Some kids really can’t remember a list of things to do—and they aren’t trying to annoy you!   Make your life—and theirs—easier by writing down the things they need to accomplish.  If your child is too young to read the list, you can use pictures or only give them one thing to do at a time.  I had a job chart with pictures of jobs and the kids could instantly see what they were supposed to do.  Change the jobs around every so often so children get a chance to learn new things.

2.  Get down on your child’s level when speaking to him/her.

It is amazing how well kids respond and get things done when we have their full attention–and when they also have our full attention.

3.  Speak more quietly and always face-to-face.

Sometimes we think our kids will listen better if we speak louder, but that is usually just irritating to everyone, and produces children who learn to tune us out instead of listening and responding.

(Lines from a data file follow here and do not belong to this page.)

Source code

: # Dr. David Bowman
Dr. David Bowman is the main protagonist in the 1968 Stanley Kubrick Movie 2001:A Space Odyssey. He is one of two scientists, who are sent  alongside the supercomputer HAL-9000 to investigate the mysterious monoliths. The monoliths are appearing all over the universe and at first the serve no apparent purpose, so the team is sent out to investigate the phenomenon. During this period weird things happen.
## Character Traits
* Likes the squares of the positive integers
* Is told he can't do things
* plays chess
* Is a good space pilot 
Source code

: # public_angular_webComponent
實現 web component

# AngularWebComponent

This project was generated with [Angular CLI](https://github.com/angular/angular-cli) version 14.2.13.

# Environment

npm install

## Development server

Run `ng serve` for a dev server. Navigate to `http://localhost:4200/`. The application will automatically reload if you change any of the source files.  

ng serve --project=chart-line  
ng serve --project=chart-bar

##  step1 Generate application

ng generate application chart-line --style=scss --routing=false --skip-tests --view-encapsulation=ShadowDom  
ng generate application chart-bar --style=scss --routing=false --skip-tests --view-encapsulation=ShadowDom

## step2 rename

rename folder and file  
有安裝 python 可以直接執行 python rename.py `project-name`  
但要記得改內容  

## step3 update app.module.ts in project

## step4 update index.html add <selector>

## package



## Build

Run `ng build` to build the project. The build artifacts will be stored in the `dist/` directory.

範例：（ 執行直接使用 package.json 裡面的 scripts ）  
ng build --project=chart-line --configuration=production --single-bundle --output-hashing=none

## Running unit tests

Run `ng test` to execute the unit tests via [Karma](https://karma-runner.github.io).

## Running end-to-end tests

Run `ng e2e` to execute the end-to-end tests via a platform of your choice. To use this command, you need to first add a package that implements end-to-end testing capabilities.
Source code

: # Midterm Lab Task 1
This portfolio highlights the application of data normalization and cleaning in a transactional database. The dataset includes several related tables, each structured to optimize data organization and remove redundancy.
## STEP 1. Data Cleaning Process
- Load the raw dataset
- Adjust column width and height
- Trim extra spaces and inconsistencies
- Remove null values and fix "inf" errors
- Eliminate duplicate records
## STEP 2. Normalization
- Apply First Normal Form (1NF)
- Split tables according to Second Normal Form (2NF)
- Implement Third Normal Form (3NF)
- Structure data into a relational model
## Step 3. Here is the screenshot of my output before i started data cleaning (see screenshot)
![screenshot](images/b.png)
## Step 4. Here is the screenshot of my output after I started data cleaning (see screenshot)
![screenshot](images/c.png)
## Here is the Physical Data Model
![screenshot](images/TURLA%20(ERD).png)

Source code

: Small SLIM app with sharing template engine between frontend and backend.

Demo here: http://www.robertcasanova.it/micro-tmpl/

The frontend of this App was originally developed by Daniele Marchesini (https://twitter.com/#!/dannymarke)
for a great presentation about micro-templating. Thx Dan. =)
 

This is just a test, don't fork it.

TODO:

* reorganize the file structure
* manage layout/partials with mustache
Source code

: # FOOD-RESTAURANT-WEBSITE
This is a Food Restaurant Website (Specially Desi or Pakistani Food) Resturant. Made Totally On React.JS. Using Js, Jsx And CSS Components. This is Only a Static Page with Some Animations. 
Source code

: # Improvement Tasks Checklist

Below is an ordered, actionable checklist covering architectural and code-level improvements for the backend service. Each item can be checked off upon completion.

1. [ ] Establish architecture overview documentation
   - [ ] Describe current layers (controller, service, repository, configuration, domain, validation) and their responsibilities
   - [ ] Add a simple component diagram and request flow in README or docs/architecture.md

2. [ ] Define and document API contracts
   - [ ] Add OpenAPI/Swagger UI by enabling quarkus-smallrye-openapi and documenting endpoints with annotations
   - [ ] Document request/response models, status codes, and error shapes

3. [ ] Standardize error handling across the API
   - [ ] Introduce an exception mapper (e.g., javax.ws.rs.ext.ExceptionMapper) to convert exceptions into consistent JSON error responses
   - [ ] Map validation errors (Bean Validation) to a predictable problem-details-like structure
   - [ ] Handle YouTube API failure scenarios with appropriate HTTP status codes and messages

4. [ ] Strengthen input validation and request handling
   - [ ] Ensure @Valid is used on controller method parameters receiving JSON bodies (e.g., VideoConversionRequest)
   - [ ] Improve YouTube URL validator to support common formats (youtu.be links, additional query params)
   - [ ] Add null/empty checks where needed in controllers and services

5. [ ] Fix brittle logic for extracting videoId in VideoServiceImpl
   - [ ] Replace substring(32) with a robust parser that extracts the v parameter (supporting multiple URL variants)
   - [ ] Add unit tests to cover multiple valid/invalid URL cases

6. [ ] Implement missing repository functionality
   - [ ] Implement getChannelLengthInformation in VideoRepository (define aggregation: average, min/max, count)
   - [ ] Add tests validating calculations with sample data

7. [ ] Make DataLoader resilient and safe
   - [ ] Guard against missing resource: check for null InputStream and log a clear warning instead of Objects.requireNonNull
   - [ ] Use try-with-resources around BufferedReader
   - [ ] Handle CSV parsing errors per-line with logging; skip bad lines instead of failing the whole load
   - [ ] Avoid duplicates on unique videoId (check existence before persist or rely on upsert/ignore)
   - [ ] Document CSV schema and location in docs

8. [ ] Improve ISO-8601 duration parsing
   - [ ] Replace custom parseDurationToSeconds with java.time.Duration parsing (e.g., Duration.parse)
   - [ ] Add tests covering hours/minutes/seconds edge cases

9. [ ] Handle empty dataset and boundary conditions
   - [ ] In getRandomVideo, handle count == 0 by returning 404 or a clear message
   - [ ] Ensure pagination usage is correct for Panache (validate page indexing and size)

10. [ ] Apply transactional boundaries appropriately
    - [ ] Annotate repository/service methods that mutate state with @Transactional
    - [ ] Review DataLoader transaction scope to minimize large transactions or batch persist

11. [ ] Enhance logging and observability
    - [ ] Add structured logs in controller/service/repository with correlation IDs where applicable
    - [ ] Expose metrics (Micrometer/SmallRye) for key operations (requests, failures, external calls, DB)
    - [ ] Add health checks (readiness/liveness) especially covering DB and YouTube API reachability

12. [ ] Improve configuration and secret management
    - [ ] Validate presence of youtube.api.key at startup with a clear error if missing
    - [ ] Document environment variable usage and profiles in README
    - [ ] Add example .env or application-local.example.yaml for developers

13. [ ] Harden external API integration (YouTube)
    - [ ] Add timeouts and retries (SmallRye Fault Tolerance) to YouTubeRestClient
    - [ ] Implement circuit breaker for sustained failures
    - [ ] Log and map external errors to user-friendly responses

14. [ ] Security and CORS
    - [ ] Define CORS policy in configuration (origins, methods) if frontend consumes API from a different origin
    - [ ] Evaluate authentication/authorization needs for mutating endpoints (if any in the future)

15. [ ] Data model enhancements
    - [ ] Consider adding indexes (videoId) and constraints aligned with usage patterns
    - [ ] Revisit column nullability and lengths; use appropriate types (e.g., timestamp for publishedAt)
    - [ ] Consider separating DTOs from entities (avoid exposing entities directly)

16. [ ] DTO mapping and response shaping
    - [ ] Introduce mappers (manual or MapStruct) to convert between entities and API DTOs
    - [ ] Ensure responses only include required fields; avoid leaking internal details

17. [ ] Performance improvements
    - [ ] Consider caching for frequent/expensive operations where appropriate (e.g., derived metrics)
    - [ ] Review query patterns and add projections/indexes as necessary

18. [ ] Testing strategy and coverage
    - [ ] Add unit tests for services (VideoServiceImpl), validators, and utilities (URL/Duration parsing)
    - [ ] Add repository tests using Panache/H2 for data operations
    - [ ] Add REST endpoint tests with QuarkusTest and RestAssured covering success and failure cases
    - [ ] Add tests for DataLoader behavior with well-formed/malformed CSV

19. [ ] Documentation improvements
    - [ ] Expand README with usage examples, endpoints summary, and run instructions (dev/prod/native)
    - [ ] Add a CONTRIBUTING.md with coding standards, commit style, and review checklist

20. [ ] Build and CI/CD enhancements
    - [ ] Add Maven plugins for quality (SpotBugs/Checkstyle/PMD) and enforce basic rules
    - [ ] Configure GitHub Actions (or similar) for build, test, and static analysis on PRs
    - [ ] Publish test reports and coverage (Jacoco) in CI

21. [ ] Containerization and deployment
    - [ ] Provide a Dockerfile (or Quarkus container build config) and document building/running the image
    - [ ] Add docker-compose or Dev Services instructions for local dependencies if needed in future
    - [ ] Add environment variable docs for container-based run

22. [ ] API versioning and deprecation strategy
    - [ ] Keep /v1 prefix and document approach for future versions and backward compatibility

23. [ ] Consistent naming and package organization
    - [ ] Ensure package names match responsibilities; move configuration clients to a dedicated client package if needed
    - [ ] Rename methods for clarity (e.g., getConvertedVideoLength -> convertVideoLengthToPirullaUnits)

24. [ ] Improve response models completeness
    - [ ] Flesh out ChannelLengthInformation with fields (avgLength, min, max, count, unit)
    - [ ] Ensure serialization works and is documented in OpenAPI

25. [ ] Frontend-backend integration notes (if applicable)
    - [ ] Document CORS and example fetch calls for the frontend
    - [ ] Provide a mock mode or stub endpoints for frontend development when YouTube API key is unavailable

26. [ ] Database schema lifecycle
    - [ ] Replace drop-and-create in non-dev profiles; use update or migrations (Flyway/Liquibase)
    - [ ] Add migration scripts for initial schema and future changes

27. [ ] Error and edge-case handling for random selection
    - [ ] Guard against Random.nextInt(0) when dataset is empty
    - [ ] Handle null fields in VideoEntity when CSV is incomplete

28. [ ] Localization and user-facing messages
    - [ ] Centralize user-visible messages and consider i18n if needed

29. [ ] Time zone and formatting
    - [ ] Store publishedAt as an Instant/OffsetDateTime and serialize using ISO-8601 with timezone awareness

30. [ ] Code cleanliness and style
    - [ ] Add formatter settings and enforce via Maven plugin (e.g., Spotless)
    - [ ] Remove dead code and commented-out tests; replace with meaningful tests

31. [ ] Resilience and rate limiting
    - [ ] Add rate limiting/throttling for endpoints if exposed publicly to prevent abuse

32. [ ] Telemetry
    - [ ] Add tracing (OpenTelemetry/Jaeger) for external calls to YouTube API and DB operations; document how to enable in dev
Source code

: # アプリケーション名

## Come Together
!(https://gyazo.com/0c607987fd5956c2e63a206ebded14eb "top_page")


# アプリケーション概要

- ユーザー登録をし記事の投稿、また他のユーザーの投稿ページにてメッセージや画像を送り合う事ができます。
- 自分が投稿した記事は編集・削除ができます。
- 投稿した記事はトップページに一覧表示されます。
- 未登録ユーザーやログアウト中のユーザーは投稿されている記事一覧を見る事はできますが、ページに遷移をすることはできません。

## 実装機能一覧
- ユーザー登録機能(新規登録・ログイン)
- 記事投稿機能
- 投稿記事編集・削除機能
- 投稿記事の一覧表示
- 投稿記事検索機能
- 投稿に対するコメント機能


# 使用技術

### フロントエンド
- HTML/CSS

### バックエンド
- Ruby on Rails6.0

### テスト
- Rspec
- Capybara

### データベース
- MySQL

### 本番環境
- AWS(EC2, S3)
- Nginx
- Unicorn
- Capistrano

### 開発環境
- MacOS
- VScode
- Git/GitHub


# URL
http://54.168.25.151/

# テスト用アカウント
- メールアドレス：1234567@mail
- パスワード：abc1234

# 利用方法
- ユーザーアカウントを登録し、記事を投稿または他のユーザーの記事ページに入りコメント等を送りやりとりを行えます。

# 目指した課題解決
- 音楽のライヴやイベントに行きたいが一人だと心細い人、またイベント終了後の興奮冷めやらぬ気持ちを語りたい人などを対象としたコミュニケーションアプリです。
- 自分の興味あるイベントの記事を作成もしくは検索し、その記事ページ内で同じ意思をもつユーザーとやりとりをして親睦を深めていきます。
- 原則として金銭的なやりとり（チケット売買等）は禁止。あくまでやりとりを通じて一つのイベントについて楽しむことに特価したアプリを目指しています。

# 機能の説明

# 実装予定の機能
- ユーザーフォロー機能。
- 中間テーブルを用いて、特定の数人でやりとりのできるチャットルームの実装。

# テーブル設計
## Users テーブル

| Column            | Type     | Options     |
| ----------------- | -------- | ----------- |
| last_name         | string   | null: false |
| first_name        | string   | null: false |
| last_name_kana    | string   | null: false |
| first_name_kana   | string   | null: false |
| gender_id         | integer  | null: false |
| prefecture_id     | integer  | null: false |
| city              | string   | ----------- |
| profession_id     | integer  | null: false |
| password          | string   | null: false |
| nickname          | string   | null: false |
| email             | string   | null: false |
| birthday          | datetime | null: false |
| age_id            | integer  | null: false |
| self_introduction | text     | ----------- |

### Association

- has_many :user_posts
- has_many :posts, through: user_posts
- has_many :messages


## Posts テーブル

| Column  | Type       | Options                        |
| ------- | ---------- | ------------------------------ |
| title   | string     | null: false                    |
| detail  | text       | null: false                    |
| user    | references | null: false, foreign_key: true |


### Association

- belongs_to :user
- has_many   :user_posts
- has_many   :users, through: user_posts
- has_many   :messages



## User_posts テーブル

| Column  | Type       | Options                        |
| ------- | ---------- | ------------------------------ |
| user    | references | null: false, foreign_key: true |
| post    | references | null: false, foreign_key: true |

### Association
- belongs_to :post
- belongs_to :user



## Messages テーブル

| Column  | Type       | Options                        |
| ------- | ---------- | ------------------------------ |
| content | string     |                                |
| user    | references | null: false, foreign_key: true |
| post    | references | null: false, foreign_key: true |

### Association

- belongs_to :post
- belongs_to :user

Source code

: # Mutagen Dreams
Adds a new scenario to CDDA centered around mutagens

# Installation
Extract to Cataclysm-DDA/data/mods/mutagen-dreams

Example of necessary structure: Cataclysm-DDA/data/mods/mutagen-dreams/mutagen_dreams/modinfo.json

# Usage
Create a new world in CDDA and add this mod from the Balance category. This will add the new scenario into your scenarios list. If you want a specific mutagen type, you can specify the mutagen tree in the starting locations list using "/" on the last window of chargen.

4.  Create a reward system for finishing things in a timely manner.

Examples of rewards:

  • A star on a job chart when a chore is finished.
  • A healthy snack.
  • A coupon system  (if your child is old enough to wait longer for things).  A pre-determined number of coupons for completed tasks can then be exchanged for a popcorn/movie night, books, or experiences such as going out for ice cream.  (It’s not ideal to buy toys as rewards.)

5.  Set a timer and race to get things done.

It is often more fun to see how fast you can get something done, than to just do it with no goal in mind.  We can harness a healthy competitiveness in our kids to accomplish a lot.  One important reminder for the kids—they still need to do the job right and not get sloppy in their haste.